--- About this task ---
Using the listing below, print the line that contains "### Features" and each line after it, exactly as shown, through the final one.

##### Information supplied

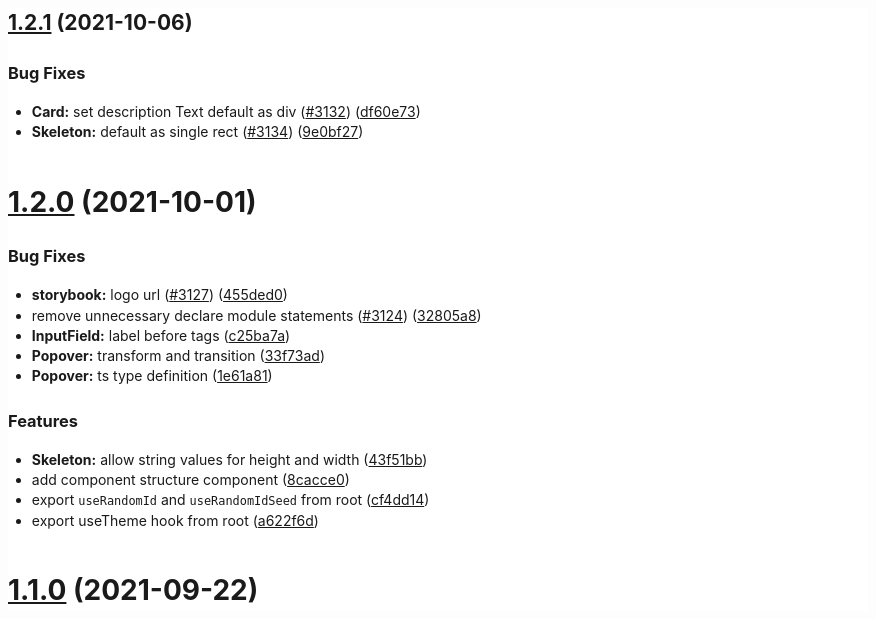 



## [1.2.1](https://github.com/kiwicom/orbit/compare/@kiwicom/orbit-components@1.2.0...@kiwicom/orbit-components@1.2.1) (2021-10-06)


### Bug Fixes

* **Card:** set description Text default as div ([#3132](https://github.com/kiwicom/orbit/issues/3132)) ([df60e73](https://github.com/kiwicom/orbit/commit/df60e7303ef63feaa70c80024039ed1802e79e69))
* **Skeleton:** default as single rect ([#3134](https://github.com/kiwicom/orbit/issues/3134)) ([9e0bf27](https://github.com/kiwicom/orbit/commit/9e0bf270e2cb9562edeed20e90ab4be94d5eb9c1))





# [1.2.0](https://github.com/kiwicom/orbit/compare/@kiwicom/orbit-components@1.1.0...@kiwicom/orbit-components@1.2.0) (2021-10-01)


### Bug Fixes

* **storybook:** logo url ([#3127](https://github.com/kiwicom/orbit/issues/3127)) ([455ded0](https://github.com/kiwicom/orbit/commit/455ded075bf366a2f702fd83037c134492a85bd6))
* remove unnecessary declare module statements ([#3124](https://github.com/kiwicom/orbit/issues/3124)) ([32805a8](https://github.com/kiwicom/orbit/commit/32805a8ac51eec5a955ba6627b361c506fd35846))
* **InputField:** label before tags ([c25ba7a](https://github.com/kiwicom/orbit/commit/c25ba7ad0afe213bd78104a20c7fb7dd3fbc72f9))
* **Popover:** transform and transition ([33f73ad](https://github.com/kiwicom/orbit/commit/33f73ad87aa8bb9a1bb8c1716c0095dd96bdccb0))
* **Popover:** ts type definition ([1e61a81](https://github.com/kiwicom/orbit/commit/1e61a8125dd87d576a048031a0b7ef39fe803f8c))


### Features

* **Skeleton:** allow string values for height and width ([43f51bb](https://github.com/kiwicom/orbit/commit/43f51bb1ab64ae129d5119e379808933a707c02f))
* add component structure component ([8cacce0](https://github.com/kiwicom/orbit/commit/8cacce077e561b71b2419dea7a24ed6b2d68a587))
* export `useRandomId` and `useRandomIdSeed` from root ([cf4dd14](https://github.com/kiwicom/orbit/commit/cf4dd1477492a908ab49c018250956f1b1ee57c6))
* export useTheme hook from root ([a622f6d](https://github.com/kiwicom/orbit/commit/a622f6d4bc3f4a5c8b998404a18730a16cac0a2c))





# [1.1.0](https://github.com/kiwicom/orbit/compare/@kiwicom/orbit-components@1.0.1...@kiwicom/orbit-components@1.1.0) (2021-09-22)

##########

--- Solution to the problem ---
### Features

* **Skeleton:** allow string values for height and width ([43f51bb](https://github.com/kiwicom/orbit/commit/43f51bb1ab64ae129d5119e379808933a707c02f))
* add component structure component ([8cacce0](https://github.com/kiwicom/orbit/commit/8cacce077e561b71b2419dea7a24ed6b2d68a587))
* export `useRandomId` and `useRandomIdSeed` from root ([cf4dd14](https://github.com/kiwicom/orbit/commit/cf4dd1477492a908ab49c018250956f1b1ee57c6))
* export useTheme hook from root ([a622f6d](https://github.com/kiwicom/orbit/commit/a622f6d4bc3f4a5c8b998404a18730a16cac0a2c))





# [1.1.0](https://github.com/kiwicom/orbit/compare/@kiwicom/orbit-components@1.0.1...@kiwicom/orbit-components@1.1.0) (2021-09-22)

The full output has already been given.